--- Exercise material Enclosed Below ---

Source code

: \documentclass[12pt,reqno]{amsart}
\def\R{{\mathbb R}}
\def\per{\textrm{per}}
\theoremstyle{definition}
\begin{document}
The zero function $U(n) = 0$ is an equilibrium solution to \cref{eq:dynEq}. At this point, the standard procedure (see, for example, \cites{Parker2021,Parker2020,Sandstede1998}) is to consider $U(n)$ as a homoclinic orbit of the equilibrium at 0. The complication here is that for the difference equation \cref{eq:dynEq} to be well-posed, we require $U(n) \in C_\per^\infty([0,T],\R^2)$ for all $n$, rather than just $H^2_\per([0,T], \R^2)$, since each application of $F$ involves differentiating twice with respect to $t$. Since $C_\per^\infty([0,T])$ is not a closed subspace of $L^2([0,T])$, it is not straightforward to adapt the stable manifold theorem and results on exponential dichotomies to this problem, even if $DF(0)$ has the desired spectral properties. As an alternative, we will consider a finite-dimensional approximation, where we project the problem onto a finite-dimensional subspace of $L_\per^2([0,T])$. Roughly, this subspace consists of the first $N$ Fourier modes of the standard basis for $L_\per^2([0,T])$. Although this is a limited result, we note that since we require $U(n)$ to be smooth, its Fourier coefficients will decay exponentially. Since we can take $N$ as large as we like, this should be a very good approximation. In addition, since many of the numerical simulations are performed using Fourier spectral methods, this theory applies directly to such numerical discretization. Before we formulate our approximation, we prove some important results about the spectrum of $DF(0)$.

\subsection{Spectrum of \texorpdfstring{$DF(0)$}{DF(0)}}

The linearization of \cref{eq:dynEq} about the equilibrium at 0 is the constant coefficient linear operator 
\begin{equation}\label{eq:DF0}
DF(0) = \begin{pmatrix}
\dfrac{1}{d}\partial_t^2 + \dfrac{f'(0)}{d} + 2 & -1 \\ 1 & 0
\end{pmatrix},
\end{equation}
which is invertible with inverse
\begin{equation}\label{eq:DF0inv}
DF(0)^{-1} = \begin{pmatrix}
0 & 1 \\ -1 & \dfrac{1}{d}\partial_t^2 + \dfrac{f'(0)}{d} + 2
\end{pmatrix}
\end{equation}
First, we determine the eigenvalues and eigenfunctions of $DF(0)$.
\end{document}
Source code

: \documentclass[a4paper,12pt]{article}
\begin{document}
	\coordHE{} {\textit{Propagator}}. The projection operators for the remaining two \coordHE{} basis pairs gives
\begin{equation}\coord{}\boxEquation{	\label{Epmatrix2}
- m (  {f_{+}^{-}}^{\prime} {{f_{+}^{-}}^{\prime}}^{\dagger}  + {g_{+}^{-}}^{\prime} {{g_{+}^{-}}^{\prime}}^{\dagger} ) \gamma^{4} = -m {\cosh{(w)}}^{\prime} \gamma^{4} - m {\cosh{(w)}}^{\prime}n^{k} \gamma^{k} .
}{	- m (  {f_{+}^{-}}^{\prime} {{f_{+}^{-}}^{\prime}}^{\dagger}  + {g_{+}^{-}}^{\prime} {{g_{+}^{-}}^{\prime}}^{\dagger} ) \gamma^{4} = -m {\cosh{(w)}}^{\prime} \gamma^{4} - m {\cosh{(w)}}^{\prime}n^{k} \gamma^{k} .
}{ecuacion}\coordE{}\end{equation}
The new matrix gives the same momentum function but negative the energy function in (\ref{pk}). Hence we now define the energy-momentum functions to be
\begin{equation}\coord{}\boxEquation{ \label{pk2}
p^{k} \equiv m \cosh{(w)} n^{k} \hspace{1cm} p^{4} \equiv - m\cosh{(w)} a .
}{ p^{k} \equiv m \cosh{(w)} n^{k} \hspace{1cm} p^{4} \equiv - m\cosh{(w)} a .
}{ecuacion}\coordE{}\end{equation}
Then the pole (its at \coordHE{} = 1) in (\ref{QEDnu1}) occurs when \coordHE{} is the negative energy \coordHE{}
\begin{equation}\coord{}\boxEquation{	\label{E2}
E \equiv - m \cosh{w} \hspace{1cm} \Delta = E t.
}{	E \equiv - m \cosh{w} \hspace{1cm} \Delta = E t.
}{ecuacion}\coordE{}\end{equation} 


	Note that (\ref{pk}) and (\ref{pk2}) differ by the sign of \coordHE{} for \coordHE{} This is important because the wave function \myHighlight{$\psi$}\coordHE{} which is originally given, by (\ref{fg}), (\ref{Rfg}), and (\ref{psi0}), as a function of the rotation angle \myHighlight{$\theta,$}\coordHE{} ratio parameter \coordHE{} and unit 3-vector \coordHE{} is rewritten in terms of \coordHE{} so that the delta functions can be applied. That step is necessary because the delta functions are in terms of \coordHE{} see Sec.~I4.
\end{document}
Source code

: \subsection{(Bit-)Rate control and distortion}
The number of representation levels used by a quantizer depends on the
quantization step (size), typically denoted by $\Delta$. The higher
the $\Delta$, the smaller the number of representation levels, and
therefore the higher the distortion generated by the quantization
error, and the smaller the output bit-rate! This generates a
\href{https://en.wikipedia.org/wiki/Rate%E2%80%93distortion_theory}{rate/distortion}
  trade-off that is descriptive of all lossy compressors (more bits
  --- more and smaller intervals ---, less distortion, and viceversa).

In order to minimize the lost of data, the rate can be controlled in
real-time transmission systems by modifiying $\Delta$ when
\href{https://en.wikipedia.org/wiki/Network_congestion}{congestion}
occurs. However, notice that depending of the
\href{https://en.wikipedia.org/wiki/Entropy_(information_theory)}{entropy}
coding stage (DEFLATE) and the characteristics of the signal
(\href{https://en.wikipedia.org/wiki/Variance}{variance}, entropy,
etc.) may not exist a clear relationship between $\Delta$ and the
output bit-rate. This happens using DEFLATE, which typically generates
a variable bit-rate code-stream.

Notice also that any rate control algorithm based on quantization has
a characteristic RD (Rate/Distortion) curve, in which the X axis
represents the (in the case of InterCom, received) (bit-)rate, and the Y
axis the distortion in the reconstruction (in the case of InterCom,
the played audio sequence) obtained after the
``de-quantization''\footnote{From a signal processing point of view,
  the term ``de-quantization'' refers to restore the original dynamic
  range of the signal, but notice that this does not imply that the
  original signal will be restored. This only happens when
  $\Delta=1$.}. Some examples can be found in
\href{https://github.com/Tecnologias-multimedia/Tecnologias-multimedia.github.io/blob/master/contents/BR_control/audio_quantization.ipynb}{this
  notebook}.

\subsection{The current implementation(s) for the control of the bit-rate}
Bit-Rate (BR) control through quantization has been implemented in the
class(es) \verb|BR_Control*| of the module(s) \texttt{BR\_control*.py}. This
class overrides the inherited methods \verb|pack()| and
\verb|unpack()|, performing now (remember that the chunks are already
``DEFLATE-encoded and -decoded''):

--- End of Enclosed Exercise material ---
--- Exercise material Enclosed Below ---

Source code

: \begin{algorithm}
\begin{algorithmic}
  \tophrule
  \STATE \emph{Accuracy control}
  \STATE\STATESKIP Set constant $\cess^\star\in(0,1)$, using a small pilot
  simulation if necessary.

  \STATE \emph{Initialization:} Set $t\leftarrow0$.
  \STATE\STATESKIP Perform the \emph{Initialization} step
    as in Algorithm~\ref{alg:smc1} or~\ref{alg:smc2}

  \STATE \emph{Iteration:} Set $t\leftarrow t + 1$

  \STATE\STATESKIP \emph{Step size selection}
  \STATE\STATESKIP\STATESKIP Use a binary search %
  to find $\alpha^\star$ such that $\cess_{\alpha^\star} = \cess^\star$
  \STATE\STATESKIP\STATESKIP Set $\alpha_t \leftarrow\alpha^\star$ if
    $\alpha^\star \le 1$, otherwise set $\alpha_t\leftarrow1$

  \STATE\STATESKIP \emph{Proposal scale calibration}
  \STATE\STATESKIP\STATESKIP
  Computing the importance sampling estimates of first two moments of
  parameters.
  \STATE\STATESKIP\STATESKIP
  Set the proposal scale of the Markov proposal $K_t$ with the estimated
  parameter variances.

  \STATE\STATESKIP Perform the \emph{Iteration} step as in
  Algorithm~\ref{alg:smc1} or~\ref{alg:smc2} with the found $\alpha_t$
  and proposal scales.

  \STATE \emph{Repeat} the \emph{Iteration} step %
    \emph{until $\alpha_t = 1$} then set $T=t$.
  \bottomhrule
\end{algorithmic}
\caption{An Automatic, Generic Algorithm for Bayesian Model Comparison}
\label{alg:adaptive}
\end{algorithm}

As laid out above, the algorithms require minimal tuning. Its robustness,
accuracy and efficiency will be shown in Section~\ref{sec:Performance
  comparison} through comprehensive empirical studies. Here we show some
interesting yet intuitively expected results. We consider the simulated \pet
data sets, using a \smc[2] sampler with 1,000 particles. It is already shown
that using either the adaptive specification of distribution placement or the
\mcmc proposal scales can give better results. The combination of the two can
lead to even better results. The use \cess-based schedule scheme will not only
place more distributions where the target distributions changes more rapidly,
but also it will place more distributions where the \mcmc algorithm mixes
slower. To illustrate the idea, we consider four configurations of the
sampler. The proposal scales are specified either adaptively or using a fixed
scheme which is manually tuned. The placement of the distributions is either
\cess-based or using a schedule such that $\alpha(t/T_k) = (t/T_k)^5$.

--- End of Enclosed Exercise material ---
--- Exercise material Enclosed Below ---

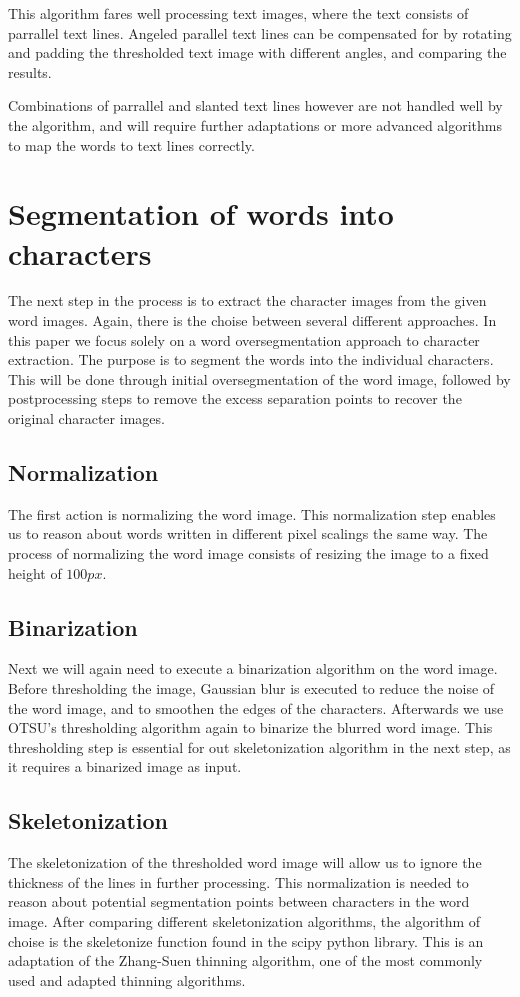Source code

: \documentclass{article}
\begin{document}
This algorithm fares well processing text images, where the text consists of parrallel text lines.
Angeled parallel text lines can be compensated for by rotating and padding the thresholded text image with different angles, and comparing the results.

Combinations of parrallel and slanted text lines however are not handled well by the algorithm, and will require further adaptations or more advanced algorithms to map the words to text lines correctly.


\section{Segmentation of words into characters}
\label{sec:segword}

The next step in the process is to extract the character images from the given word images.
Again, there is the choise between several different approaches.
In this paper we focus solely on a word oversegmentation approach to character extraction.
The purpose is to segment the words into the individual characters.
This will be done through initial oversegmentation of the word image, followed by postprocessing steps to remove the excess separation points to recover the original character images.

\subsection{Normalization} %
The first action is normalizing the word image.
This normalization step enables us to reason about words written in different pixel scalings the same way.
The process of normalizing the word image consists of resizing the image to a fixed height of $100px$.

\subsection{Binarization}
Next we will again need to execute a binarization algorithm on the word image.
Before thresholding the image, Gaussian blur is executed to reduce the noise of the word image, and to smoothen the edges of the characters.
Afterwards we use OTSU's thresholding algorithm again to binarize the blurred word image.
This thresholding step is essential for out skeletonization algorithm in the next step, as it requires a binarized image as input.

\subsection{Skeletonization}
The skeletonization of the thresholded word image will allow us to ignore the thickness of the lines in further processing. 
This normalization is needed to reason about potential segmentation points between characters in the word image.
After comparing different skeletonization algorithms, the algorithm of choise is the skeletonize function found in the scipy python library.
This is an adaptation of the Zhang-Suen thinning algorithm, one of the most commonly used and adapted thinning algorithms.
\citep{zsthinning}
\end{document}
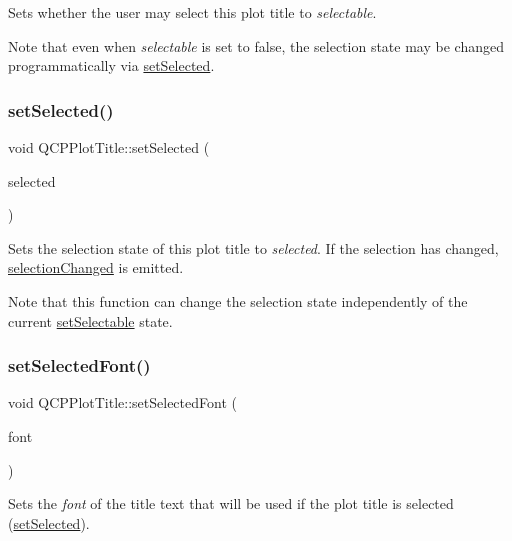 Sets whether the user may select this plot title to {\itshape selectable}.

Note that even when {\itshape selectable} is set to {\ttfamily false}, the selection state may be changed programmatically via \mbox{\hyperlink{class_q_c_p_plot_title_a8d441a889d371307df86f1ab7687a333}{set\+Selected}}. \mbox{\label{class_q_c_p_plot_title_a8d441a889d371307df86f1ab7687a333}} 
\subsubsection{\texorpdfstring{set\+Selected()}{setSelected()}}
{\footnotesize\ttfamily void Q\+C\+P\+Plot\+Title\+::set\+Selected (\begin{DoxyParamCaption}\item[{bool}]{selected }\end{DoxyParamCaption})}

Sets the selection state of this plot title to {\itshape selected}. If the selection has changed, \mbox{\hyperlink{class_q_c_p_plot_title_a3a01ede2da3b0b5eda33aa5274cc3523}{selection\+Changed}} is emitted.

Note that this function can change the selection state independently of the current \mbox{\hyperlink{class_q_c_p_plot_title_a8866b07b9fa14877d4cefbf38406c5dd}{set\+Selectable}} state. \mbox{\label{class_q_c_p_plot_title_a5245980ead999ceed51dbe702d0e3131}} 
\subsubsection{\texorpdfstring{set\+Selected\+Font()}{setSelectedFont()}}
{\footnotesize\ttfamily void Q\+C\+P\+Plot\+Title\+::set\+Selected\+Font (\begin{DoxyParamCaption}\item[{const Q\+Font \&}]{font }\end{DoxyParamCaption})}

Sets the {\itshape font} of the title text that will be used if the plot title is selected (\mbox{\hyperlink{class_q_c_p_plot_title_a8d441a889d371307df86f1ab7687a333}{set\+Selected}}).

--- End of Enclosed Exercise material ---

> **Goal of the exercise**: Give back, word for word, only the lines above from the line holding "to find $\alpha^\star$" to the line holding "Computing the importance", both included.

> **Response to the task**:
  to find $\alpha^\star$ such that $\cess_{\alpha^\star} = \cess^\star$
  \STATE\STATESKIP\STATESKIP Set $\alpha_t \leftarrow\alpha^\star$ if
    $\alpha^\star \le 1$, otherwise set $\alpha_t\leftarrow1$

  \STATE\STATESKIP \emph{Proposal scale calibration}
  \STATE\STATESKIP\STATESKIP
  Computing the importance sampling estimates of first two moments of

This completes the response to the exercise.